Supplied records START

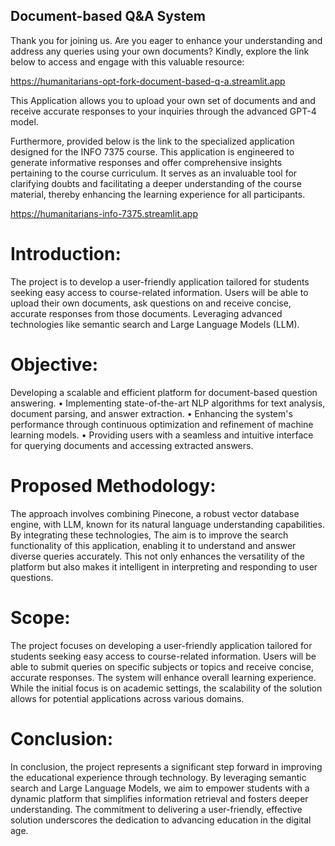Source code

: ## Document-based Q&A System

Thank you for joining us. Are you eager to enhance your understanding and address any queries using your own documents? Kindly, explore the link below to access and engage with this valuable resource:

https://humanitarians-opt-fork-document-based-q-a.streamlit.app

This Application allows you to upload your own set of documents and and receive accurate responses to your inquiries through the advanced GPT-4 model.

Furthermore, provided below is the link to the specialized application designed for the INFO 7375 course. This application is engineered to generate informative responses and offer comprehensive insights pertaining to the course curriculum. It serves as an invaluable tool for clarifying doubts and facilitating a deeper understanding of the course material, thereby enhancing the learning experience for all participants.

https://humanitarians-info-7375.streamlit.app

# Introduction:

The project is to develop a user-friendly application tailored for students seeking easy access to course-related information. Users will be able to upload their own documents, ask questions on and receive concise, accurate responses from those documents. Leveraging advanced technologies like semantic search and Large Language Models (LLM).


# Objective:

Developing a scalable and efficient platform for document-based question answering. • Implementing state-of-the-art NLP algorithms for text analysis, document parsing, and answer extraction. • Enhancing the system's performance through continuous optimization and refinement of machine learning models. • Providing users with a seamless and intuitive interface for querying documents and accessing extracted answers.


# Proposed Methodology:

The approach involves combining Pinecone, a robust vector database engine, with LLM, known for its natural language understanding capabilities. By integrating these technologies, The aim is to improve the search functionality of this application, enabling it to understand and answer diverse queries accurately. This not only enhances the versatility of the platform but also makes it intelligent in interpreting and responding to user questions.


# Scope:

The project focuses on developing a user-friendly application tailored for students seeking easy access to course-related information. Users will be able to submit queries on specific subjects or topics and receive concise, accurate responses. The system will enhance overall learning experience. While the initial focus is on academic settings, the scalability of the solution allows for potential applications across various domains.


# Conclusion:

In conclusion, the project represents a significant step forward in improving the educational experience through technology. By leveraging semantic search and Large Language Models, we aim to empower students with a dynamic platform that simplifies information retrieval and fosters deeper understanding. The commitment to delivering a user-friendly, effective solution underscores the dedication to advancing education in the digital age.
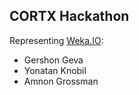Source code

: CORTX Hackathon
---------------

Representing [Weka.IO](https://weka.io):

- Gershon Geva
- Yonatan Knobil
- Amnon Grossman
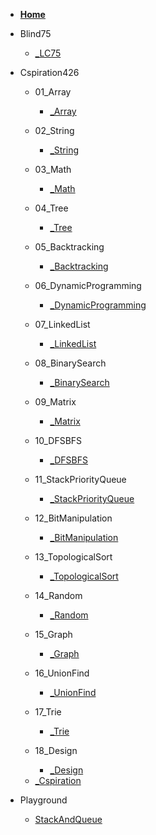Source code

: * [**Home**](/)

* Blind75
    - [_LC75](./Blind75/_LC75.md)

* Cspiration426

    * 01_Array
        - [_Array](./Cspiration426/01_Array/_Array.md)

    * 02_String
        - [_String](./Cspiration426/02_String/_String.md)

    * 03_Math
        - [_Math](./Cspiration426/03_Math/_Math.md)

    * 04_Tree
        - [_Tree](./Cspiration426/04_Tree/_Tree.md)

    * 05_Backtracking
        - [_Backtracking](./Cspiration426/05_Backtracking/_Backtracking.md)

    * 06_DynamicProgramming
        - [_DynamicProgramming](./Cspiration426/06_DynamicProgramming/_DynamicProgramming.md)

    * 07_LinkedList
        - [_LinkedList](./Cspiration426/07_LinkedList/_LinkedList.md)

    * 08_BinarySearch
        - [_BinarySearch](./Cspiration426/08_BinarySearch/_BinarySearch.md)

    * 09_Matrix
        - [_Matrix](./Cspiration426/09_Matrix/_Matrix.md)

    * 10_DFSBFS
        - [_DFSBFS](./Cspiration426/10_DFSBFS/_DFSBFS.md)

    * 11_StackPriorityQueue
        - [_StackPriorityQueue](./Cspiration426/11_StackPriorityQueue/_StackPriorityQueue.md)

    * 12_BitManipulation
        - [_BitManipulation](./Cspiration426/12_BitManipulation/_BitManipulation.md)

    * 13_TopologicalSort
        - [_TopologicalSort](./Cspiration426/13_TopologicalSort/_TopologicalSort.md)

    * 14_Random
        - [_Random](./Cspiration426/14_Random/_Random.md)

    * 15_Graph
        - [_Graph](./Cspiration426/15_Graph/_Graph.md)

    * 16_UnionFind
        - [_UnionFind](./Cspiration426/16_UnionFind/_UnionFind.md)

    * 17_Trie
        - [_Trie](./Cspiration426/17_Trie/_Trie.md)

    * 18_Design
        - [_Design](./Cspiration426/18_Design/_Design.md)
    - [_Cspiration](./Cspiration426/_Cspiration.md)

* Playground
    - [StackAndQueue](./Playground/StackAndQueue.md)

Supplied records END

**What to work on**
Your answer must be an exact transcription of the records above, minus the pictures.

**Your solution**
Source code

: ## Document-based Q&A System

Thank you for joining us. Are you eager to enhance your understanding and address any queries using your own documents? Kindly, explore the link below to access and engage with this valuable resource:

https://humanitarians-opt-fork-document-based-q-a.streamlit.app

This Application allows you to upload your own set of documents and and receive accurate responses to your inquiries through the advanced GPT-4 model.

Furthermore, provided below is the link to the specialized application designed for the INFO 7375 course. This application is engineered to generate informative responses and offer comprehensive insights pertaining to the course curriculum. It serves as an invaluable tool for clarifying doubts and facilitating a deeper understanding of the course material, thereby enhancing the learning experience for all participants.

https://humanitarians-info-7375.streamlit.app

# Introduction:

The project is to develop a user-friendly application tailored for students seeking easy access to course-related information. Users will be able to upload their own documents, ask questions on and receive concise, accurate responses from those documents. Leveraging advanced technologies like semantic search and Large Language Models (LLM).


# Objective:

Developing a scalable and efficient platform for document-based question answering. • Implementing state-of-the-art NLP algorithms for text analysis, document parsing, and answer extraction. • Enhancing the system's performance through continuous optimization and refinement of machine learning models. • Providing users with a seamless and intuitive interface for querying documents and accessing extracted answers.


# Proposed Methodology:

The approach involves combining Pinecone, a robust vector database engine, with LLM, known for its natural language understanding capabilities. By integrating these technologies, The aim is to improve the search functionality of this application, enabling it to understand and answer diverse queries accurately. This not only enhances the versatility of the platform but also makes it intelligent in interpreting and responding to user questions.


# Scope:

The project focuses on developing a user-friendly application tailored for students seeking easy access to course-related information. Users will be able to submit queries on specific subjects or topics and receive concise, accurate responses. The system will enhance overall learning experience. While the initial focus is on academic settings, the scalability of the solution allows for potential applications across various domains.


# Conclusion:

In conclusion, the project represents a significant step forward in improving the educational experience through technology. By leveraging semantic search and Large Language Models, we aim to empower students with a dynamic platform that simplifies information retrieval and fosters deeper understanding. The commitment to delivering a user-friendly, effective solution underscores the dedication to advancing education in the digital age.
Source code

: CORTX Hackathon
---------------

Representing [Weka.IO](https://weka.io):

- Gershon Geva
- Yonatan Knobil
- Amnon Grossman
Source code

: * [**Home**](/)

* Blind75
    - [_LC75](./Blind75/_LC75.md)

* Cspiration426

    * 01_Array
        - [_Array](./Cspiration426/01_Array/_Array.md)

    * 02_String
        - [_String](./Cspiration426/02_String/_String.md)

    * 03_Math
        - [_Math](./Cspiration426/03_Math/_Math.md)

    * 04_Tree
        - [_Tree](./Cspiration426/04_Tree/_Tree.md)

    * 05_Backtracking
        - [_Backtracking](./Cspiration426/05_Backtracking/_Backtracking.md)

    * 06_DynamicProgramming
        - [_DynamicProgramming](./Cspiration426/06_DynamicProgramming/_DynamicProgramming.md)

    * 07_LinkedList
        - [_LinkedList](./Cspiration426/07_LinkedList/_LinkedList.md)

    * 08_BinarySearch
        - [_BinarySearch](./Cspiration426/08_BinarySearch/_BinarySearch.md)

    * 09_Matrix
        - [_Matrix](./Cspiration426/09_Matrix/_Matrix.md)

    * 10_DFSBFS
        - [_DFSBFS](./Cspiration426/10_DFSBFS/_DFSBFS.md)

    * 11_StackPriorityQueue
        - [_StackPriorityQueue](./Cspiration426/11_StackPriorityQueue/_StackPriorityQueue.md)

    * 12_BitManipulation
        - [_BitManipulation](./Cspiration426/12_BitManipulation/_BitManipulation.md)

    * 13_TopologicalSort
        - [_TopologicalSort](./Cspiration426/13_TopologicalSort/_TopologicalSort.md)

    * 14_Random
        - [_Random](./Cspiration426/14_Random/_Random.md)

    * 15_Graph
        - [_Graph](./Cspiration426/15_Graph/_Graph.md)

    * 16_UnionFind
        - [_UnionFind](./Cspiration426/16_UnionFind/_UnionFind.md)

    * 17_Trie
        - [_Trie](./Cspiration426/17_Trie/_Trie.md)

    * 18_Design
        - [_Design](./Cspiration426/18_Design/_Design.md)
    - [_Cspiration](./Cspiration426/_Cspiration.md)

* Playground
    - [StackAndQueue](./Playground/StackAndQueue.md)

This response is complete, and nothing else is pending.